§ TASK INSTRUCTIONS: Repeat, word for word, each of the records shown below, without their pictures.

Collected data:
+++++

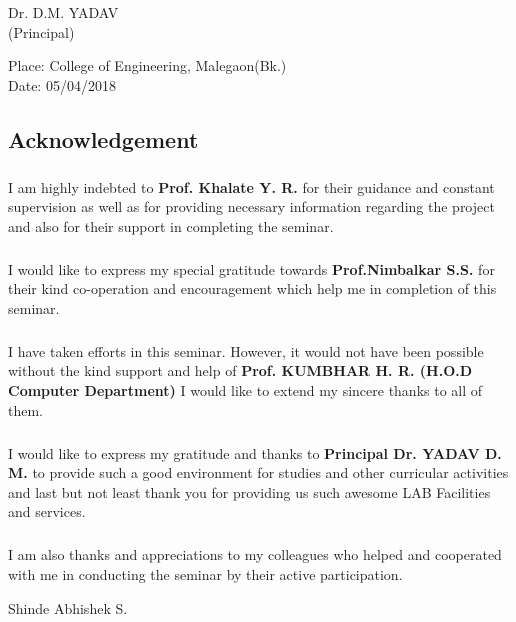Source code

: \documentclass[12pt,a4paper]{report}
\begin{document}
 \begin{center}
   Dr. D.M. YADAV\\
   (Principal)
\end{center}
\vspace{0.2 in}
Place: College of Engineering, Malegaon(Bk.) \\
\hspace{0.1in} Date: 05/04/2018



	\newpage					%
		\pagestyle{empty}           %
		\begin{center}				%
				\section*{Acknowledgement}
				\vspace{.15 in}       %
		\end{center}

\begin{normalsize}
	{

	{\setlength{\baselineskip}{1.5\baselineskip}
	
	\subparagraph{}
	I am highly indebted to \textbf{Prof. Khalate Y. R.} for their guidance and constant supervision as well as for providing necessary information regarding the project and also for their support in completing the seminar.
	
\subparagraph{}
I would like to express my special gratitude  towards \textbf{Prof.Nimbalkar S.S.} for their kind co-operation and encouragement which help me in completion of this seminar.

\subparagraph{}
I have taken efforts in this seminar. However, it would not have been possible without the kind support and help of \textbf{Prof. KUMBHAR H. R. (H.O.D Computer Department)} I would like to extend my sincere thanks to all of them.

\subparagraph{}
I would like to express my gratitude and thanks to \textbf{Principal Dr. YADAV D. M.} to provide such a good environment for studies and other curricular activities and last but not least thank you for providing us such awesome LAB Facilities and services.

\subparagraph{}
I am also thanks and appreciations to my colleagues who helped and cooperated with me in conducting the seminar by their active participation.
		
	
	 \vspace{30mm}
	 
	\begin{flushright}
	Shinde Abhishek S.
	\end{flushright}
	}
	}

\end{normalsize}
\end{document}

+++++

§ SOLUTION BELOW:
Source code

: \documentclass[12pt,a4paper]{report}
\begin{document}
 \begin{center}
   Dr. D.M. YADAV\\
   (Principal)
\end{center}
\vspace{0.2 in}
Place: College of Engineering, Malegaon(Bk.) \\
\hspace{0.1in} Date: 05/04/2018



	\newpage					%
		\pagestyle{empty}           %
		\begin{center}				%
				\section*{Acknowledgement}
				\vspace{.15 in}       %
		\end{center}

\begin{normalsize}
	{

	{\setlength{\baselineskip}{1.5\baselineskip}
	
	\subparagraph{}
	I am highly indebted to \textbf{Prof. Khalate Y. R.} for their guidance and constant supervision as well as for providing necessary information regarding the project and also for their support in completing the seminar.
	
\subparagraph{}
I would like to express my special gratitude  towards \textbf{Prof.Nimbalkar S.S.} for their kind co-operation and encouragement which help me in completion of this seminar.

\subparagraph{}
I have taken efforts in this seminar. However, it would not have been possible without the kind support and help of \textbf{Prof. KUMBHAR H. R. (H.O.D Computer Department)} I would like to extend my sincere thanks to all of them.

\subparagraph{}
I would like to express my gratitude and thanks to \textbf{Principal Dr. YADAV D. M.} to provide such a good environment for studies and other curricular activities and last but not least thank you for providing us such awesome LAB Facilities and services.

\subparagraph{}
I am also thanks and appreciations to my colleagues who helped and cooperated with me in conducting the seminar by their active participation.
		
	
	 \vspace{30mm}
	 
	\begin{flushright}
	Shinde Abhishek S.
	\end{flushright}
	}
	}

\end{normalsize}
\end{document}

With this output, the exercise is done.